Given the large number of faith-oriented moviegoers in the U.S. alone, a vocal demographic that has risen in cultural prominence since the 2000 presidential election, it feels somewhat belated that the studio system has come back around to the Bible. And by that, I do not mean the History Channel and Mark Burnett re-cutting their Bible miniseries for the umpteenth time for a quick, if impressive, cash grab at movie theaters in February 2014. Rather, the studios are finally cashing in on at least a certain type of Bible story in a way that has not been seen in decades.
Hit or miss, Paramount and Aronofsky’s Noah should have opened the floodgates for others to pursue likely less controversial tactics in their biblical passion plays.
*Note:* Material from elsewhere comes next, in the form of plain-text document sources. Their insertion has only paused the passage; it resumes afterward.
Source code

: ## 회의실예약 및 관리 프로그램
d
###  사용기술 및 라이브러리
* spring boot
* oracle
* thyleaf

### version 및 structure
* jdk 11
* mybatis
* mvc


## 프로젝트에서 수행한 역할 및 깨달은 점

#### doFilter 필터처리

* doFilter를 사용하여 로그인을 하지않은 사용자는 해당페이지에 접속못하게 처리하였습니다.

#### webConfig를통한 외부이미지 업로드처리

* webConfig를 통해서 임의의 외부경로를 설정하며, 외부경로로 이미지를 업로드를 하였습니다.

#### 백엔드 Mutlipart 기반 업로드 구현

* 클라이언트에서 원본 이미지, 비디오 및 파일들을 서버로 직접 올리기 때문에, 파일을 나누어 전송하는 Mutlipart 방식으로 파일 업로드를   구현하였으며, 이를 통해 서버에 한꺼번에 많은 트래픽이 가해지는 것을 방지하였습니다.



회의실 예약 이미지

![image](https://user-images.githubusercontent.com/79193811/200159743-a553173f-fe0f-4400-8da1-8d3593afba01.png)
There was Ridley Scott of Gladiator and Kingdom of Heaven fame tackling the story of Moses for the 21st century in 20th Century Fox’s Exodus, complete with Christian Bale at the height of movie stardom in the role of another orphaned hero who will not give up on his people. And then there’s also Burnett and Roma Downey’s Ben-Hur remake in 2016 with Jack Houston. Neither of these landed, but they should have given the precedent of Hollywood’s previous history with the Good Book.
For the last 35 years, American cinema (for better or worse) has been built around cultivating a tentpole system that offers heavy spectacle in the summer to finance the prestige in the winter. The advent of the internet, smartphones, truly brilliant television, and a myriad of other competitive distractions has accelerated this system’s growth and urgency, which in the last 10 years could be summed up as a plethora of superhero movies, a few micro-budgeted horror flicks, and a little left over to finance the distribution of someone else’s already completed and audience-friendly picture.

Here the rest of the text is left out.